-- WHAT IS EXPECTED --
Among the records that follow, find each line holding the word "malediction" and copy it.

-- SUPPLIED INFORMATION --
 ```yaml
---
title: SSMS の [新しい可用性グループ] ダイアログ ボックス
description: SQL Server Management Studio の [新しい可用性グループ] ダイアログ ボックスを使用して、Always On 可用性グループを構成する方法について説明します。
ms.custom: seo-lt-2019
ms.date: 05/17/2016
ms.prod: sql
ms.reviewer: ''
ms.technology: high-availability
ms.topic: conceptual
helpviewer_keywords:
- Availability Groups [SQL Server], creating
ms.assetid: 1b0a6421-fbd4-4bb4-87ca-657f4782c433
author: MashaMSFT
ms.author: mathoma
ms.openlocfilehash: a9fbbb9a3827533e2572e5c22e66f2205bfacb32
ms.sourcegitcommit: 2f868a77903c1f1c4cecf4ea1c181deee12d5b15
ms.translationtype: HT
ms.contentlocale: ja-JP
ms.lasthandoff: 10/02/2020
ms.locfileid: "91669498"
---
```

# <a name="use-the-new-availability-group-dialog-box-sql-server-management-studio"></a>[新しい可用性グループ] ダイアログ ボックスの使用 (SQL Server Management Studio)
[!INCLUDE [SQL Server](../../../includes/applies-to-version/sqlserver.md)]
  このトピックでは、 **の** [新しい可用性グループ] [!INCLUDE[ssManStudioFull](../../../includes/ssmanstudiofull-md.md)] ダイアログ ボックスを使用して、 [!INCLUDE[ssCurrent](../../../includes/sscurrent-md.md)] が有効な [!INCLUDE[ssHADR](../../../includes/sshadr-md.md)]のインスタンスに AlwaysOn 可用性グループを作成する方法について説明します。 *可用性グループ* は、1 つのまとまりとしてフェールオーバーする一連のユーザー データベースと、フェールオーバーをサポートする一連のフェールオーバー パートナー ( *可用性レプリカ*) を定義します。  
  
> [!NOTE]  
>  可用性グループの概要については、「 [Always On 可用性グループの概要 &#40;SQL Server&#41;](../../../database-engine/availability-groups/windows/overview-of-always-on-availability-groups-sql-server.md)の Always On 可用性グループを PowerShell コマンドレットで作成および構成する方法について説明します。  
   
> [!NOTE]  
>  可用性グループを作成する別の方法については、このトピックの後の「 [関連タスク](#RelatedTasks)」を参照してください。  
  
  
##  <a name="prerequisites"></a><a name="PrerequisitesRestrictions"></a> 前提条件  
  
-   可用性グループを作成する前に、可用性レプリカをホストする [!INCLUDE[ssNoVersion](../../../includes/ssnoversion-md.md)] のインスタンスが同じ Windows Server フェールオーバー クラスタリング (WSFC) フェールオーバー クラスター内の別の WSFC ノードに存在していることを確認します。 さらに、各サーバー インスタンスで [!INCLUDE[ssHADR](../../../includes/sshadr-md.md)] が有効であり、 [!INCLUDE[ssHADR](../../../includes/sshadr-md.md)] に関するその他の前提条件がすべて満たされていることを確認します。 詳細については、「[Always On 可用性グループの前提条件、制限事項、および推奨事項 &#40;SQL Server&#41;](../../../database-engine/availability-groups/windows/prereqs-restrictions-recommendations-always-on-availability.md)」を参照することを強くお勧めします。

* * *

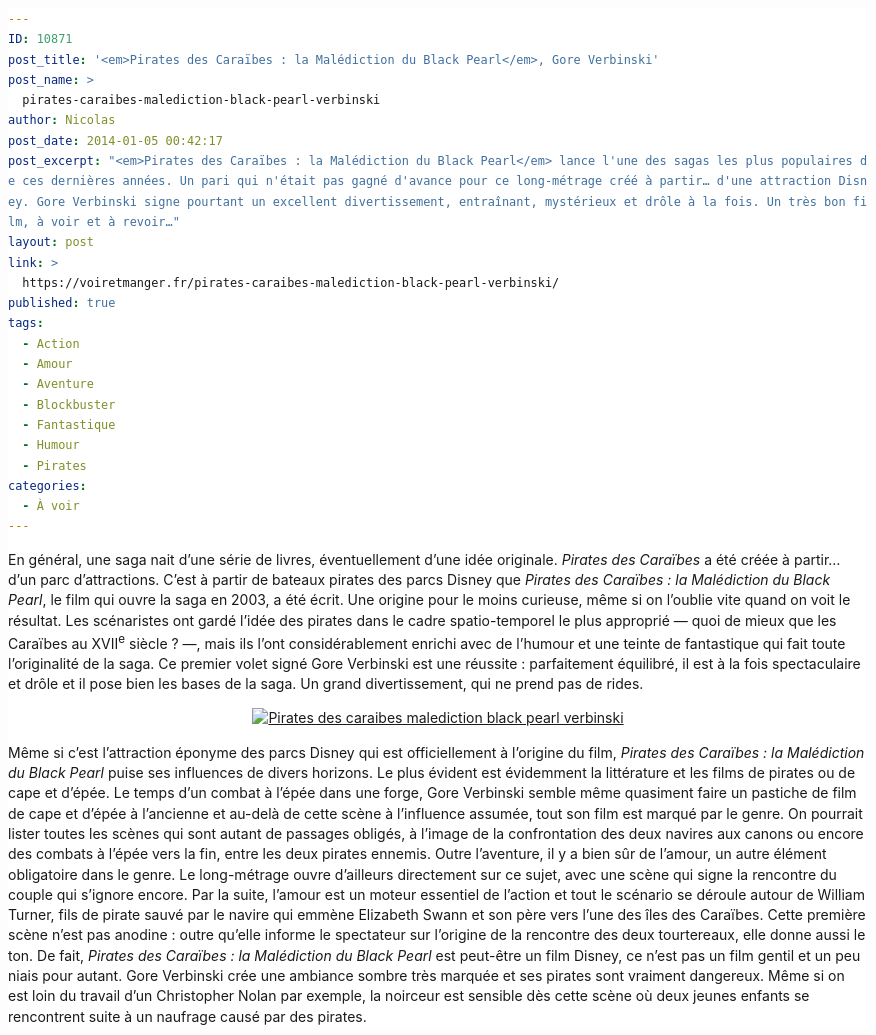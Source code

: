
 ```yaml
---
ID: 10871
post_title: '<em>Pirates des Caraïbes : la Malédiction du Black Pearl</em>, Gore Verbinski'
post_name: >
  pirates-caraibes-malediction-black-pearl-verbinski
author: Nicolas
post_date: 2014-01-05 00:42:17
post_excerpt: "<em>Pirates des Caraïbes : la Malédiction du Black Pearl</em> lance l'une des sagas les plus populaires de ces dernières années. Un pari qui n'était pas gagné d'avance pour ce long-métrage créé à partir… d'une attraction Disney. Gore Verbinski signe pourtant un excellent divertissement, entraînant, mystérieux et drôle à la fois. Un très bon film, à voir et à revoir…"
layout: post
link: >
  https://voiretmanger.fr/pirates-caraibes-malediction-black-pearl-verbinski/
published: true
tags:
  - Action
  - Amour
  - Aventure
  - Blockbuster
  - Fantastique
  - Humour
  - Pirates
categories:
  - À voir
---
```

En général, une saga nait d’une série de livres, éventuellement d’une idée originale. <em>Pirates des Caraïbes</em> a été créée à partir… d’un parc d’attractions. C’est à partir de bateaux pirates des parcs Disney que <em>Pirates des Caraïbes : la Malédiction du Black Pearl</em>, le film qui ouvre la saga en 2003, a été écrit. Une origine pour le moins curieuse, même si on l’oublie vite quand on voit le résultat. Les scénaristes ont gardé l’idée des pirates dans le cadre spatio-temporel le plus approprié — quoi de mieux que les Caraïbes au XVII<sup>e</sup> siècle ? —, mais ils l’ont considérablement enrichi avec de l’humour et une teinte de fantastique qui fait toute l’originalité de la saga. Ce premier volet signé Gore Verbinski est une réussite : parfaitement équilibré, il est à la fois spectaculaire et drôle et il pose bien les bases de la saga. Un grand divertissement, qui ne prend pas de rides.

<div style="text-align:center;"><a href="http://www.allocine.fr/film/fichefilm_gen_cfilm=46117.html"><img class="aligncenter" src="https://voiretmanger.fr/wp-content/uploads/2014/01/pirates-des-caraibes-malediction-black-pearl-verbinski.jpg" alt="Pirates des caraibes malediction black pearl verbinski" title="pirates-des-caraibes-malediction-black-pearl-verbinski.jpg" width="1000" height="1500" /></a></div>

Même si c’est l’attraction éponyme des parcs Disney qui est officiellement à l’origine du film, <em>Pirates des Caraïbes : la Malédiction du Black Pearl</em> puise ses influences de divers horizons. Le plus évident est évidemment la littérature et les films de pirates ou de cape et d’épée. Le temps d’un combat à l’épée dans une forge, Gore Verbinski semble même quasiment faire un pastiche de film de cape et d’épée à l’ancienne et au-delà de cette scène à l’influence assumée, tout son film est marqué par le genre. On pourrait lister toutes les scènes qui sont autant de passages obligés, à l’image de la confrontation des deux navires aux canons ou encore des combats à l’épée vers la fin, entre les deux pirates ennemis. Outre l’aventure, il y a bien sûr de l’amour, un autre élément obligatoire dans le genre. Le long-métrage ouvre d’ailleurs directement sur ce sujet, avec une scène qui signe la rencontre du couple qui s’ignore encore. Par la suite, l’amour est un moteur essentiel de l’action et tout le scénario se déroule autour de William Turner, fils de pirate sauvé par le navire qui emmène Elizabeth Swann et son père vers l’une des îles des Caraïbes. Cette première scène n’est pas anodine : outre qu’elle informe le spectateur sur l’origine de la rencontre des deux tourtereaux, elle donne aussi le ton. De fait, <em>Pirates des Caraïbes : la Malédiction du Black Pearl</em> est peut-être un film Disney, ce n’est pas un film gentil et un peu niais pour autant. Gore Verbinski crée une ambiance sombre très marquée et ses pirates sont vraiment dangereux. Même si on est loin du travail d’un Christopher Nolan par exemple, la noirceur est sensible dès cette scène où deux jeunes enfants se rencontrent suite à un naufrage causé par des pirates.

-- SOLUTION FOR THIS TASK --
  pirates-caraibes-malediction-black-pearl-verbinski
  https://voiretmanger.fr/pirates-caraibes-malediction-black-pearl-verbinski/
<div style="text-align:center;"><a href="http://www.allocine.fr/film/fichefilm_gen_cfilm=46117.html"><img class="aligncenter" src="https://voiretmanger.fr/wp-content/uploads/2014/01/pirates-des-caraibes-malediction-black-pearl-verbinski.jpg" alt="Pirates des caraibes malediction black pearl verbinski" title="pirates-des-caraibes-malediction-black-pearl-verbinski.jpg" width="1000" height="1500" /></a></div>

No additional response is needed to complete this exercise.